Ah! The pleasures of The Great Will’s (TGW) manufactured hysterical proclamation about the dirty hippies of Occupy Wall Street, barely contained by the demands of a nearly coherent rhetoric: garnished by score settling political asides about Solyndra, and the corruption of the Obama Administration, while conveniently forgetting its beginning in the Bush Administration. The demands of ideologically inflected politics must be served. All this follows his praise of the successes of the Koch brothers financed and Eric Cantor coordinated Tea Party. Is this a surprise? Effective propaganda is based not in ascertainable fact but on the carefully shaped language of a necessary expediency. In this TGW succeeds, at least with the internal coherence of his broadside. The assertion that Occupy Wall Street has modeled itself on the Tea Party is the first proof that TGW is in the province of unadulterated propaganda.

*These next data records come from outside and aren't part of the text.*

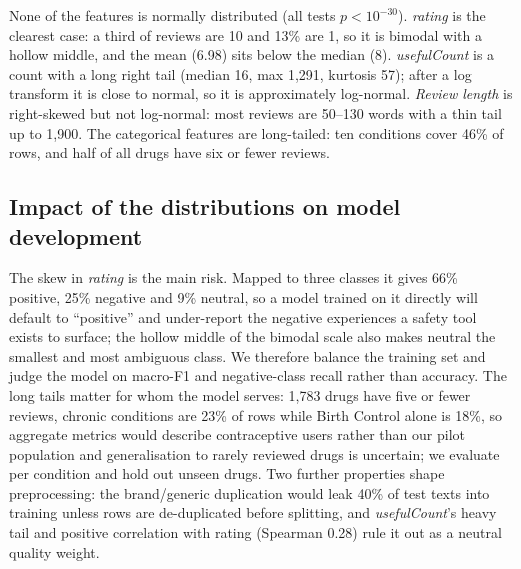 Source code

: \documentclass[11pt]{article}
\begin{document}
None of the features is normally distributed (all tests $p<10^{-30}$). \emph{rating} is the clearest case: a third of reviews are 10 and 13\% are 1, so it is bimodal with a hollow middle, and the mean (6.98) sits below the median (8). \emph{usefulCount} is a count with a long right tail (median 16, max 1,291, kurtosis 57); after a log transform it is close to normal, so it is approximately log-normal. \emph{Review length} is right-skewed but not log-normal: most reviews are 50--130 words with a thin tail up to 1,900. The categorical features are long-tailed: ten conditions cover 46\% of rows, and half of all drugs have six or fewer reviews.

\subsection{Impact of the distributions on model development}
The skew in \emph{rating} is the main risk. Mapped to three classes it gives 66\% positive, 25\% negative and 9\% neutral, so a model trained on it directly will default to ``positive'' and under-report the negative experiences a safety tool exists to surface; the hollow middle of the bimodal scale also makes neutral the smallest and most ambiguous class. We therefore balance the training set and judge the model on macro-F1 and negative-class recall rather than accuracy. The long tails matter for whom the model serves: 1,783 drugs have five or fewer reviews, chronic conditions are 23\% of rows while Birth Control alone is 18\%, so aggregate metrics would describe contraceptive users rather than our pilot population and generalisation to rarely reviewed drugs is uncertain; we evaluate per condition and hold out unseen drugs. Two further properties shape preprocessing: the brand/generic duplication would leak 40\% of test texts into training unless rows are de-duplicated before splitting, and \emph{usefulCount}'s heavy tail and positive correlation with rating (Spearman 0.28) rule it out as a neutral quality weight.
\end{document}
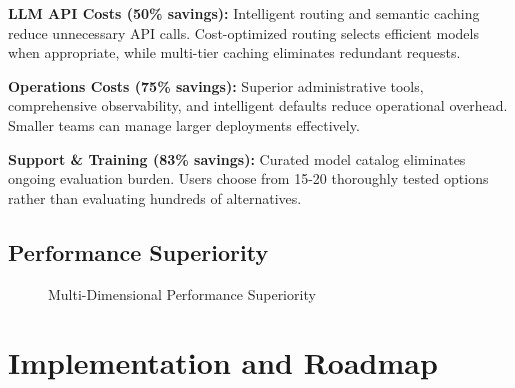 \documentclass[12pt,a4paper,twoside]{report}
\begin{document}
\textbf{LLM API Costs (50\% savings):} Intelligent routing and semantic caching reduce unnecessary API calls. Cost-optimized routing selects efficient models when appropriate, while multi-tier caching eliminates redundant requests.

\textbf{Operations Costs (75\% savings):} Superior administrative tools, comprehensive observability, and intelligent defaults reduce operational overhead. Smaller teams can manage larger deployments effectively.

\textbf{Support \& Training (83\% savings):} Curated model catalog eliminates ongoing evaluation burden. Users choose from 15-20 thoroughly tested options rather than evaluating hundreds of alternatives.

\section{Performance Superiority}

\begin{figure}[h]
\centering
{}
\caption{Multi-Dimensional Performance Superiority}
\label{fig:performance-superiority}
\end{figure}


\chapter{Implementation and Roadmap}
\end{document}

And no essay of his would be complete without the appearance of his Neo-Burkian personae as a means to put the upstarts in their place: a tiresome reminder that TGW fancies himself a natural aristocrat, in every sense of the term. And, please, don’t forget that carefully woven into this essay is another of the many hobbyhorses that TGW loves to ride: that the idea and practice of governance is a corruption, a grounding principle of modern Conservatism via Thatcher and Reagan, that is the issue of the Free Market Ideology.
But the heart of this diatribe is two paragraphs of historical revisionism that can truly be labeled as the cartoonish musings of a right wing political hack:
“Imitation is the sincerest form of progressivism because nostalgia motivates progressives, not conservatives. Tea Party Envy is leavened by Woodstock Envy — note the drum circles at the Manhattan site — which is a facet of Sixties Envy. Hence, conservatives should be rejoicing.
From 1965 through 1968, the left found its voice and style in consciousness-raising demonstrations and disruptions. In November 1968, the nation, its consciousness raised, elected Richard Nixon president and gave 56.9 percent of the popular vote to Nixon or George Wallace. Republicans won four of the next five presidential elections.”
TGW will fight the battle for the soul of America, circa 1968, and declare the victory of the utterly corrupt lout Richard Nixon, at the drop of a hat, and here he remains true to form, with a venomous brio. The “68” share the qualities that our writer most deplores in the OWS demonstrators, a destructive political nihilism and an inability to see the joy and wonder that the Free Market can bring. Mr. Will seeks to change the subject: the citizens of the Lost Generation are not really listening as their futures fades before it has even begun.